Oggi, il numero uno del Pentagono era al Cairo, dove per la prima volta ha visto il presidente egiziano Mohamed Morsi ed il capo del Consiglio Militare, Hussein Tantawi. I colloqui, secondo l’agenzia Mena, sono stati ‘costruttivi’e Panetta ha espresso il forte sostegno Usa alla transizione ‘pacifica e legale verso un regime democratico’. In una conferenza stampa al Cairo, Panetta ha escluso l’intenzione di discutere di ‘eventuali piani di attacco’ contro l’Iran, ma si è detto pronto a ‘parlare di come rispondere a diverse situazioni’.
Sotto la luce dei riflettori, il successo della visita di Panetta in Israele e’ stato gia’ propiziato da un accordo importante di cooperazione militare, firmato nei giorni scorsi dal presidente Barack Obama. Dietro le quinte, il terreno viene intanto preparato per il ministro da fughe di notizie mirate, che fanno grandi titoli sulla stampa israeliana. Giorni fa Haaretz ha rivelato che i piani dettagliati per un possibile attacco all’Iran, elaborati dal Pentagono, sono stati illustrati due settimane fa a Netanyahu da Tom Donilon, il consigliere per la sicurezza nazionale. Oggi Yediot Ahronot sostiene che Obama si e’ fissato una scadenza di 18 mesi. Se a quel punto non restera’ alcuna altra opzione, gli Stati Uniti attaccheranno l’Iran ‘con tutta la loro potenza’. Ma nel frattempo – e’ il consiglio che Panetta porta probabilmente con se’ – e’ necessario consentire che le pressioni economiche e diplomatiche diano il loro frutto. In un incontro col candidato repubblicano Mitt Romney, Netanyahu ha lamentato che finora le sanzioni non hanno ritardato i progetti nucleari iraniani ‘nemmeno in misura infinitesimale’. Da parte sua Barak segue con crescente apprensione le attivita’ iraniane di protezione dei loro stabilimenti piu’ delicati, anche nelle viscere della terra. ‘Lo spazio di immunita’ ‘ – cosi’ ha definito questo stato di cose – si accorcia. Ogni mese che passa, per l’aviazione israeliana e’ sempre piu’ difficile realizzare con successo la neutralizzazione (anche temporanea) dei progetti iraniani.
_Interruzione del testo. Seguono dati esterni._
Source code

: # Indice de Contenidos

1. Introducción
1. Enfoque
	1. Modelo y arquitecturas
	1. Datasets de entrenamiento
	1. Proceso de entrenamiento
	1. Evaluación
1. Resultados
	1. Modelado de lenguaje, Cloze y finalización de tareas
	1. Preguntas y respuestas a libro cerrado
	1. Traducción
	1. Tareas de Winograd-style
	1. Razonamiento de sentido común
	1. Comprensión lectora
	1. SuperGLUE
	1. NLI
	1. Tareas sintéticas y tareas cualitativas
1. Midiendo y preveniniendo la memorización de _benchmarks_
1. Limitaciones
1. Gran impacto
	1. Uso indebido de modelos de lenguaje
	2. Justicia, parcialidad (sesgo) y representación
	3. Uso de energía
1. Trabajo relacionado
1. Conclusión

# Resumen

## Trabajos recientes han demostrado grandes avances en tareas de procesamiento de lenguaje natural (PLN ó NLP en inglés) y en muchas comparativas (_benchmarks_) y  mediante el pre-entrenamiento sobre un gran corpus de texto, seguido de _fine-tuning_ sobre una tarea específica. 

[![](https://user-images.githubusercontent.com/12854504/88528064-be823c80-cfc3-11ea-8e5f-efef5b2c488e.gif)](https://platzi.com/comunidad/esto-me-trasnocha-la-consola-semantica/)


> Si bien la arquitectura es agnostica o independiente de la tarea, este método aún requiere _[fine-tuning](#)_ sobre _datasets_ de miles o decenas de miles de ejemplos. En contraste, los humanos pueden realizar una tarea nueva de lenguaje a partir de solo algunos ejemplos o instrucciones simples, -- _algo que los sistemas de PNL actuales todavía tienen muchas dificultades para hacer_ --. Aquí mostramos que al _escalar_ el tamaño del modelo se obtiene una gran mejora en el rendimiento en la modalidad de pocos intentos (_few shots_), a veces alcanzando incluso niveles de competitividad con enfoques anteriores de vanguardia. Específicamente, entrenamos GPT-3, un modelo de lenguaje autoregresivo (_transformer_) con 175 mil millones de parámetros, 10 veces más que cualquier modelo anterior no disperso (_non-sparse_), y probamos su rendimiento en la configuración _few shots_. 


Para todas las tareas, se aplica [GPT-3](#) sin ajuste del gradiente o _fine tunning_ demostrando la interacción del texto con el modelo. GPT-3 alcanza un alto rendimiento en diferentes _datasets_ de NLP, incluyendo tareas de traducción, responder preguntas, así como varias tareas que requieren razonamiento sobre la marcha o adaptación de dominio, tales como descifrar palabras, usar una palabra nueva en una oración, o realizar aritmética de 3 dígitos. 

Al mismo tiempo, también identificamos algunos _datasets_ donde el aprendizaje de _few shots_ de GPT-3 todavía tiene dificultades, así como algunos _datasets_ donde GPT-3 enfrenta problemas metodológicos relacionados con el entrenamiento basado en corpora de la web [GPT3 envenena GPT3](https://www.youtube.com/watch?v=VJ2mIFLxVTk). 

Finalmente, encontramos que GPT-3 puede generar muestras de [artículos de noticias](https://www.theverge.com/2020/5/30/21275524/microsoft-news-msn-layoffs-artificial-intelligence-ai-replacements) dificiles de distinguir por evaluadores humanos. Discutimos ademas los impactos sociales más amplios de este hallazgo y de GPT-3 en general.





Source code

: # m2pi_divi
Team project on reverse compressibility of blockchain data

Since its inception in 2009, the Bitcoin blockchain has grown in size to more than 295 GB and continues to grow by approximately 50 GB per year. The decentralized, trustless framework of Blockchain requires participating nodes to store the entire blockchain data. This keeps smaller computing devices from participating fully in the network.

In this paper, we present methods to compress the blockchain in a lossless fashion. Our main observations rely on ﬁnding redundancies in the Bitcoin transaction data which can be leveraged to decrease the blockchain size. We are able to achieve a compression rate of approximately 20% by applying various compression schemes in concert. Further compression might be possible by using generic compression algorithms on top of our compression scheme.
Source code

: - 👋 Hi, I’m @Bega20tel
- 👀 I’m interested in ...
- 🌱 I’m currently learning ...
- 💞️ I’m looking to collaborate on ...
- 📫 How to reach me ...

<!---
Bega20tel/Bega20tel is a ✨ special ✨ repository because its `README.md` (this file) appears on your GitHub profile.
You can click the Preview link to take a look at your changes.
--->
La sensazione che Netanyahu e Barak siano inclini a rompere gli indugi si e’ rafforzata la settimana scorsa quando il leader di Kadima, Shaul Mofaz, ha detto che il suo partito ‘non vuole trovarsi coinvolto in avventure che metterebbero in pericolo il futuro dei nostri giovani, il futuro dei nostri cittadini e il futuro di Israele’. Oggi la stampa sostiene che lo stesso capo di stato maggiore, il generale Beny Gantz, si oppone ad un attacco israeliano senza una adeguata copertura degli Stati Uniti. Gantz si e’ poi dissociato da quelle informazioni.
In questo contesto Panetta dira’ prevedibilmente ai dirigenti israeliani che allo stato attuale non esiste una legittimita’ internazionale per un attacco preventivo israeliano. Secondo gli Stati Uniti, non esiste nemmeno una urgenza assoluta. Sulla questione centrale – se cioe’ Israele abbia oggi la capacita’ di agire da solo contro le infrastrutture nucleari in Iran – gli americani (secondo Yediot Ahronot) giudicano che otterrebbe solo ‘risultati ragionevoli, niente di piu’ ‘. Ma nel ‘Day After’ – avvertono – Israele dovrebbe vedersela da solo con la temibile reazione iraniana.